Fuel of the keeping needs of the energy discharge during nitrogen on the tribological characteristics of the design steel 45
DOI:
https://doi.org/10.31891/2079-1372-2019-94-4-6-12Keywords:
nitriding in glow discharge, current density, voltage, dry friction, specific power of the energy discharge in the chamberAbstract
The effect of power discharge category W in BATR on tribological characteristics of nitrous steel 45 is investigated in the work. The highest wear resistance of steel 45 corresponds to mode 7, which provides optimum physico-chemical characteristics of the nitrided layer.
The ratio of the intensities of the passage of the main BATR subprocesses determines the structure and phase composition of the nitrided layers. Depending on the current combination of parameters of the mode of formation of the nitrided layer, the intensity of the flow of the above subprocesses (nitride formation, sputtering and diffusion saturation of the surface with nitrogen), and therefore the intensity of the formation of certain phases may be different, and sometimes reverse. For example, as the energy of the incident stream W increases, the pre-formed nitride layer is sprayed, which stimulates the process of nitrogen diffusion into the metal base and the formation of e and g - phases.
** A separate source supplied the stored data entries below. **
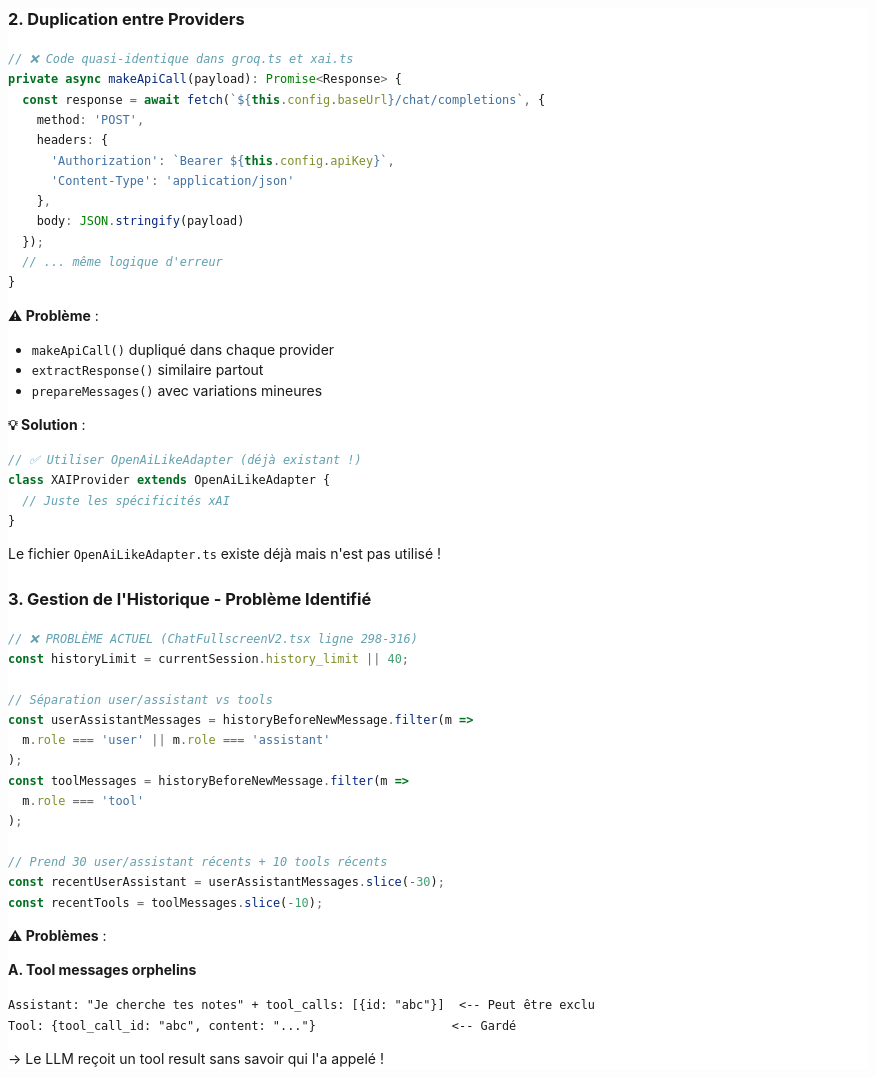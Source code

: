 ### 2. **Duplication entre Providers**

```typescript
// ❌ Code quasi-identique dans groq.ts et xai.ts
private async makeApiCall(payload): Promise<Response> {
  const response = await fetch(`${this.config.baseUrl}/chat/completions`, {
    method: 'POST',
    headers: {
      'Authorization': `Bearer ${this.config.apiKey}`,
      'Content-Type': 'application/json'
    },
    body: JSON.stringify(payload)
  });
  // ... même logique d'erreur
}
```

**⚠️ Problème** :
- `makeApiCall()` dupliqué dans chaque provider
- `extractResponse()` similaire partout
- `prepareMessages()` avec variations mineures

**💡 Solution** :
```typescript
// ✅ Utiliser OpenAiLikeAdapter (déjà existant !)
class XAIProvider extends OpenAiLikeAdapter {
  // Juste les spécificités xAI
}
```

Le fichier `OpenAiLikeAdapter.ts` existe déjà mais n'est pas utilisé !

### 3. **Gestion de l'Historique - Problème Identifié**

```typescript
// ❌ PROBLÈME ACTUEL (ChatFullscreenV2.tsx ligne 298-316)
const historyLimit = currentSession.history_limit || 40;

// Séparation user/assistant vs tools
const userAssistantMessages = historyBeforeNewMessage.filter(m => 
  m.role === 'user' || m.role === 'assistant'
);
const toolMessages = historyBeforeNewMessage.filter(m => 
  m.role === 'tool'
);

// Prend 30 user/assistant récents + 10 tools récents
const recentUserAssistant = userAssistantMessages.slice(-30);
const recentTools = toolMessages.slice(-10);
```

**⚠️ Problèmes** :

**A. Tool messages orphelins**
```
Assistant: "Je cherche tes notes" + tool_calls: [{id: "abc"}]  <-- Peut être exclu
Tool: {tool_call_id: "abc", content: "..."}                   <-- Gardé
```
→ Le LLM reçoit un tool result sans savoir qui l'a appelé !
When the flow energy is insufficient to atomize the nitride layer, it acts as a kind of barrier that impedes or completely stops the process of nitrogen diffusion.
It is established that the decrease in the specific discharge power leads to a decrease in the thickness of the nitride and diffusion zones and, as a consequence, the tribological characteristics deteriorate. It is revealed that at the maximum values of energy parameters, a nitrous containing layer is formed e , g і a - phase. The decrease in voltage and current density causes the particle to increase g - pfase (Fe4N) and according to the reduction of the share e - phase (Fe2N). At minimum values of energy parameters of formation of nitrides on the surface is absent and the nitrided layer consists only of a - phase.
References
2. Сафонов Б.П. Инженерная трибология: оценка износостойкости и ресурса трибоспряжения / Б.П. Сафонов, А.В. Бегова. – Новомосковск, РХТУ, 2004. – 65с.
3. Stechyshyn M.S. Influence of the Ionic Nitriding of Steels in Glow Discharge on the Structure and Properties of the Coatings / Stechyshyn, M.S.,Martynyuk, A.V.,Bilyk, Y.M.,Oleksandrenko, V.P.,Stechyshyna, N.M.// Materials Science. – 2017. - 53 (3). - pp.343 – 349.
4. Арзамасов Б.Н. Ионная химико-термическая обработка сплавов / Б.Н. Арзамасов, А.Г. Брату-хин, Ю.С.Елисеев, Т.А. Панайоти. – М.: Изд-во МГУ им. Н.Э. Баумана, 1999. – 400с.
5. Pastukh I.M. Subprocesses Accomponing Nitriding in a Glow Discharge / I.M. Pastukh // Technical Physics, 2014, Vol.59, no.9. – P.1320-1325.
6. Арзамасов Б.Н. Роль удельной мощности разряда при ионной химико-термической обработке сплавов / Б.Н. Арзамасов, Т.А. Панайоти // Металловедение и термическая обработка метталов. – 2000. – №6. – С.31-34.
7. Арзамасов Б.Н. Химико-термическая обработка металов в активизированных газовых средах / Б.Н. Арзамасов. М.: Машиностроение, 1979. – 224с.
8. Effect of nitriding current density on the surface properties and crystallite size of pulsed plasma-nitrided AISI 316L / J. C. Diaz-Guillen, E.E. Granda-Gutierrez, G. Vargas-Gutierrez, M. R. Diaz-Guillen // Journal of Materials Sciences and Chemical Engineering. – 2015. – No. 3. – pp. 45–51.
9. Spalvins T. Advances and Direction of Ion Nitriding / T. Spalvins // 2nd Ion Nitriding Conference, Ohio, September 18-20, 1989. Ohio, 1989. – P. 3–11.
10. Stechyshyn, М.S., Stechyshyna, N.М., Martynyuk, A.V., Luk’yanyuk, M.M.Strength and Plasticity of the Surface Layers of Metals Nitrided in Glow Discharge.(2018) Materials Science, . Article in Press.DOI: 10.1007/s11003-018-0156-5.